Rokok ilegal yang beredar di Bali (IDN Times/Ayu Afria)
Hasil kajian PPKE FEB UB juga menunjukkan, kebijakan kenaikan tarif cukai dalam beberapa tahun terakhir telah mencapai titik optimum. Hal itu membuat kenaikan tarif lebih lanjut tidak akan efektif dalam menurunkan konsumsi rokok.
"Konsumen cenderung beralih ke rokok ilegal atau produk dengan harga lebih murah. Hal ini tidak hanya mengurangi volume produksi rokok legal tetapi juga berpotensi menurunkan penerimaan negara dari CHT," kata Candra.
Menurut Candra, peredaran rokok ilegal di Indonesia telah meningkat seiring dengan kenaikan harga rokok akibat tarif cukai yang terus naik. Meskipun pemerintah telah meningkatkan operasi penindakan terhadap rokok ilegal, data menunjukkan bahwa ketika harga rokok meningkat, jumlah rokok ilegal di pasaran turut mengalami peningkatan.
Pada 2023, hasil penelitian PPKE FEB UB mengungkapkan, lebih dari 40 persen konsumen rokok pernah membeli rokok polos tanpa pita cukai.
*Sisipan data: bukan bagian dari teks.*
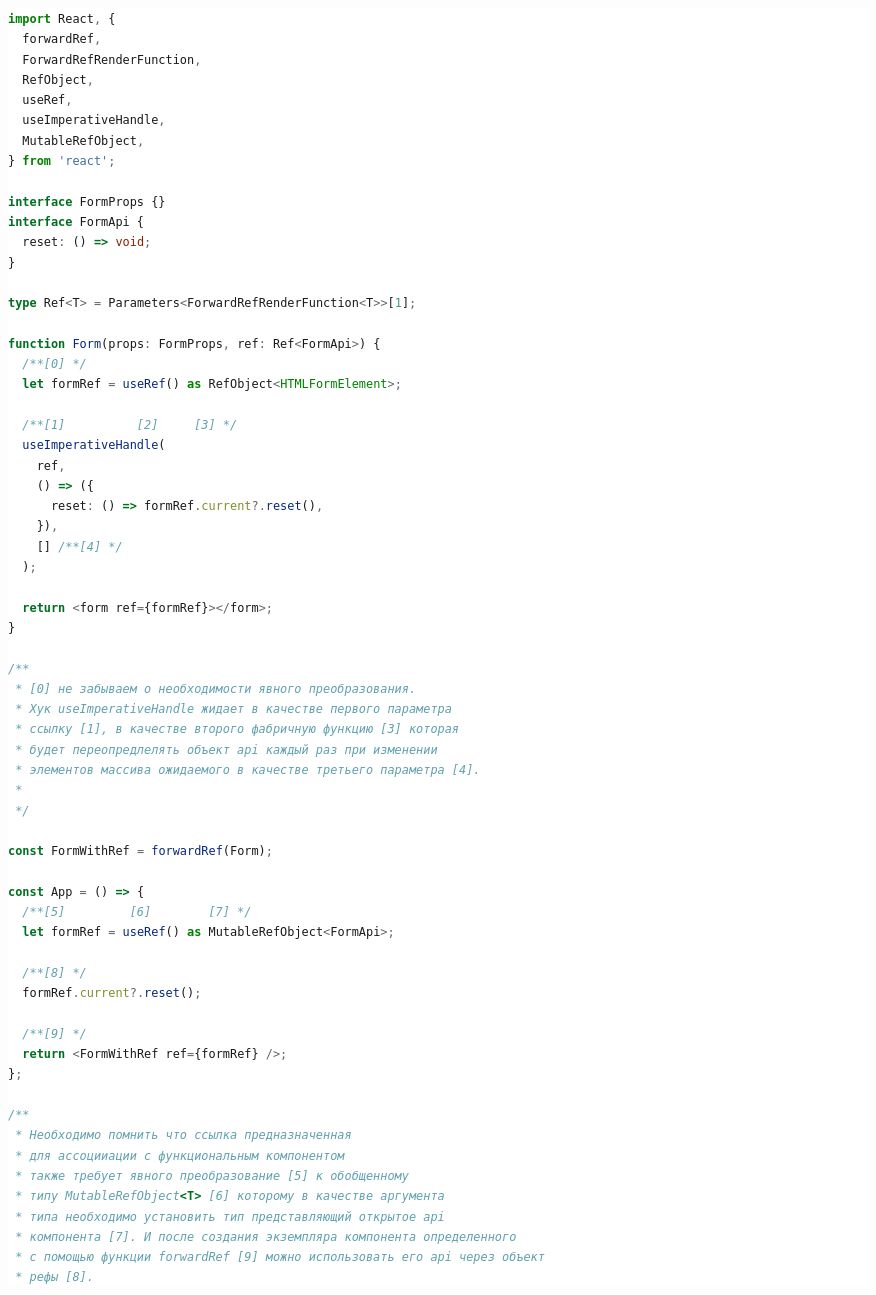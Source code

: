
 ```ts
import React, {
  forwardRef,
  ForwardRefRenderFunction,
  RefObject,
  useRef,
  useImperativeHandle,
  MutableRefObject,
} from 'react';

interface FormProps {}
interface FormApi {
  reset: () => void;
}

type Ref<T> = Parameters<ForwardRefRenderFunction<T>>[1];

function Form(props: FormProps, ref: Ref<FormApi>) {
  /**[0] */
  let formRef = useRef() as RefObject<HTMLFormElement>;

  /**[1]          [2]     [3] */
  useImperativeHandle(
    ref,
    () => ({
      reset: () => formRef.current?.reset(),
    }),
    [] /**[4] */
  );

  return <form ref={formRef}></form>;
}

/**
 * [0] не забываем о необходимости явного преобразования.
 * Хук useImperativeHandle жидает в качестве первого параметра
 * ссылку [1], в качестве второго фабричную функцию [3] которая
 * будет переопредлелять объект api каждый раз при изменении
 * элементов массива ожидаемого в качестве третьего параметра [4].
 *
 */

const FormWithRef = forwardRef(Form);

const App = () => {
  /**[5]         [6]        [7] */
  let formRef = useRef() as MutableRefObject<FormApi>;

  /**[8] */
  formRef.current?.reset();

  /**[9] */
  return <FormWithRef ref={formRef} />;
};

/**
 * Необходимо помнить что ссылка предназначенная
 * для ассоцииации с функциональным компонентом
 * также требует явного преобразование [5] к обобщенному
 * типу MutableRefObject<T> [6] которому в качестве аргумента
 * типа необходимо установить тип представляющий открытое api
 * компонента [7]. И после создания экземпляра компонента определенного
 * с помощью функции forwardRef [9] можно использовать его api через объект
 * рефы [8].
```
Selain itu, simulasi yang dilakukan oleh PPKE menunjukkan kenaikan tarif cukai dari 0 persen hingga 50 persen dapat meningkatkan peredaran rokok ilegal menjadi 11,6 persen dari sebelumnya 6,8 persen.
Di sisi lain, hasil simulasi menunjukkan bahwa potensi CHT yang hilang akibat peredaran rokok illegal seiring dengan kenaikan tarif cukai, dari Rp4,03 triliun ketika tidak ada kenaikan tarif cukai (0 persen) hingga mencapai Rp5,76 triliun ketika cukai dinaikkan sebesar 50 persen
Perlu dicatat angka tersebut diasumsikan bahwa pemerintah juga masih menjalankan upaya pengawasan dan penindakan rokok illegal sebagaimana yang dilakukan saat ini.
"Ini menjadi indikasi bahwa kebijakan cukai yang terlalu ketat dapat memperparah peredaran rokok ilegal dan menimbulkan kerugian bagi negara," ujar Candra.